*** Opening SUPPLIED RECORDS ***
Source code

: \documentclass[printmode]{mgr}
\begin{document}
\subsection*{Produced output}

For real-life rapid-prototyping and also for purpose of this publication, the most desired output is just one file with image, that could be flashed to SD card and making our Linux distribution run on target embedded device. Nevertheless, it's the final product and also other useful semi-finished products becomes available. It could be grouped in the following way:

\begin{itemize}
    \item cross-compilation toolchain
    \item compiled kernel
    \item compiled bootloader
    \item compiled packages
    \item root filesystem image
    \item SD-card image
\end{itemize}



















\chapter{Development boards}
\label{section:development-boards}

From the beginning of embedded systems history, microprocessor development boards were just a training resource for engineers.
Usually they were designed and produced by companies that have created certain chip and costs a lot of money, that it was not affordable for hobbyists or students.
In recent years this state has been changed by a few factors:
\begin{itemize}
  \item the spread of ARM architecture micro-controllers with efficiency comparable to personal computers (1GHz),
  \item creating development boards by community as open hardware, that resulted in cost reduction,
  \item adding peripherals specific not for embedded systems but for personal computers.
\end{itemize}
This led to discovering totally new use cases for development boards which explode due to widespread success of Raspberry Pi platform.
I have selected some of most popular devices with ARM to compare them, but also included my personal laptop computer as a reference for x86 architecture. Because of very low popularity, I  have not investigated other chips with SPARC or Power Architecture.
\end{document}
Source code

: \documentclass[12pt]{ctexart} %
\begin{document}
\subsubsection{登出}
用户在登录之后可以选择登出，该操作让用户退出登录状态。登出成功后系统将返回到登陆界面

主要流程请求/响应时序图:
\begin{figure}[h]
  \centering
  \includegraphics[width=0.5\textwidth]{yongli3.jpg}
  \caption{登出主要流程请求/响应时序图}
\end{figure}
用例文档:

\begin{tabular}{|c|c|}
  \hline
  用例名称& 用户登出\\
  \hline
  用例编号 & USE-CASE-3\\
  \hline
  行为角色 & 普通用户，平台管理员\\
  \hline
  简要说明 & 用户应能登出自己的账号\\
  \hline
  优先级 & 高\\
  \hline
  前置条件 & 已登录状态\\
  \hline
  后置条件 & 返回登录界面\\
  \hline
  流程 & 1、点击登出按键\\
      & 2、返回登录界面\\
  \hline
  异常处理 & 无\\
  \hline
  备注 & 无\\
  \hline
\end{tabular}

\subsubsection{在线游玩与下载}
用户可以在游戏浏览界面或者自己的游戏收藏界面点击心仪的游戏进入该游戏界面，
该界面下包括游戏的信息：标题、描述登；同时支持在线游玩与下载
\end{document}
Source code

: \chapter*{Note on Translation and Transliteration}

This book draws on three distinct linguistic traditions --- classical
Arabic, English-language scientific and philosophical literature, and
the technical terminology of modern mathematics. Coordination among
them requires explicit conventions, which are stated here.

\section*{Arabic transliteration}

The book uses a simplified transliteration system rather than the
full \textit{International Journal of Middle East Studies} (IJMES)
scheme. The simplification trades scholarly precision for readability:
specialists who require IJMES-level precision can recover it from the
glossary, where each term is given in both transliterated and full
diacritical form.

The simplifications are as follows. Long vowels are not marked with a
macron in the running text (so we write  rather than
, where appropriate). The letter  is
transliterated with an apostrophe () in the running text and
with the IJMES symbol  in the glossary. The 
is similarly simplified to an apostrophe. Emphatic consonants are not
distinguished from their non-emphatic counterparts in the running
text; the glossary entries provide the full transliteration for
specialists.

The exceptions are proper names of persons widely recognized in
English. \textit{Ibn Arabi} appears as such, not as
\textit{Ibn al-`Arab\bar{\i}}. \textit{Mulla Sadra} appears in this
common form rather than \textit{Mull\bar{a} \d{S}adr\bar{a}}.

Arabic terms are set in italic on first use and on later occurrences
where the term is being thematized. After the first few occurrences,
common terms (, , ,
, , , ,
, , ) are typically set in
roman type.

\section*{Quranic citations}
*** Closing SUPPLIED RECORDS ***
■ **THE PROBLEM**: Return the material exactly. Leave out no line.

■ **WRITTEN ANSWER**:
Source code

: \documentclass[printmode]{mgr}
\begin{document}
\subsection*{Produced output}

For real-life rapid-prototyping and also for purpose of this publication, the most desired output is just one file with image, that could be flashed to SD card and making our Linux distribution run on target embedded device. Nevertheless, it's the final product and also other useful semi-finished products becomes available. It could be grouped in the following way:

\begin{itemize}
    \item cross-compilation toolchain
    \item compiled kernel
    \item compiled bootloader
    \item compiled packages
    \item root filesystem image
    \item SD-card image
\end{itemize}



















\chapter{Development boards}
\label{section:development-boards}

From the beginning of embedded systems history, microprocessor development boards were just a training resource for engineers.
Usually they were designed and produced by companies that have created certain chip and costs a lot of money, that it was not affordable for hobbyists or students.
In recent years this state has been changed by a few factors:
\begin{itemize}
  \item the spread of ARM architecture micro-controllers with efficiency comparable to personal computers (1GHz),
  \item creating development boards by community as open hardware, that resulted in cost reduction,
  \item adding peripherals specific not for embedded systems but for personal computers.
\end{itemize}
This led to discovering totally new use cases for development boards which explode due to widespread success of Raspberry Pi platform.
I have selected some of most popular devices with ARM to compare them, but also included my personal laptop computer as a reference for x86 architecture. Because of very low popularity, I  have not investigated other chips with SPARC or Power Architecture.
\end{document}
Source code

: \documentclass[12pt]{ctexart} %
\begin{document}
\subsubsection{登出}
用户在登录之后可以选择登出，该操作让用户退出登录状态。登出成功后系统将返回到登陆界面

主要流程请求/响应时序图:
\begin{figure}[h]
  \centering
  \includegraphics[width=0.5\textwidth]{yongli3.jpg}
  \caption{登出主要流程请求/响应时序图}
\end{figure}
用例文档:

\begin{tabular}{|c|c|}
  \hline
  用例名称& 用户登出\\
  \hline
  用例编号 & USE-CASE-3\\
  \hline
  行为角色 & 普通用户，平台管理员\\
  \hline
  简要说明 & 用户应能登出自己的账号\\
  \hline
  优先级 & 高\\
  \hline
  前置条件 & 已登录状态\\
  \hline
  后置条件 & 返回登录界面\\
  \hline
  流程 & 1、点击登出按键\\
      & 2、返回登录界面\\
  \hline
  异常处理 & 无\\
  \hline
  备注 & 无\\
  \hline
\end{tabular}

\subsubsection{在线游玩与下载}
用户可以在游戏浏览界面或者自己的游戏收藏界面点击心仪的游戏进入该游戏界面，
该界面下包括游戏的信息：标题、描述登；同时支持在线游玩与下载
\end{document}
Source code

: \chapter*{Note on Translation and Transliteration}

This book draws on three distinct linguistic traditions --- classical
Arabic, English-language scientific and philosophical literature, and
the technical terminology of modern mathematics. Coordination among
them requires explicit conventions, which are stated here.

\section*{Arabic transliteration}

The book uses a simplified transliteration system rather than the
full \textit{International Journal of Middle East Studies} (IJMES)
scheme. The simplification trades scholarly precision for readability:
specialists who require IJMES-level precision can recover it from the
glossary, where each term is given in both transliterated and full
diacritical form.

The simplifications are as follows. Long vowels are not marked with a
macron in the running text (so we write  rather than
, where appropriate). The letter  is
transliterated with an apostrophe () in the running text and
with the IJMES symbol  in the glossary. The 
is similarly simplified to an apostrophe. Emphatic consonants are not
distinguished from their non-emphatic counterparts in the running
text; the glossary entries provide the full transliteration for
specialists.

The exceptions are proper names of persons widely recognized in
English. \textit{Ibn Arabi} appears as such, not as
\textit{Ibn al-`Arab\bar{\i}}. \textit{Mulla Sadra} appears in this
common form rather than \textit{Mull\bar{a} \d{S}adr\bar{a}}.

Arabic terms are set in italic on first use and on later occurrences
where the term is being thematized. After the first few occurrences,
common terms (, , ,
, , , ,
, , ) are typically set in
roman type.

\section*{Quranic citations}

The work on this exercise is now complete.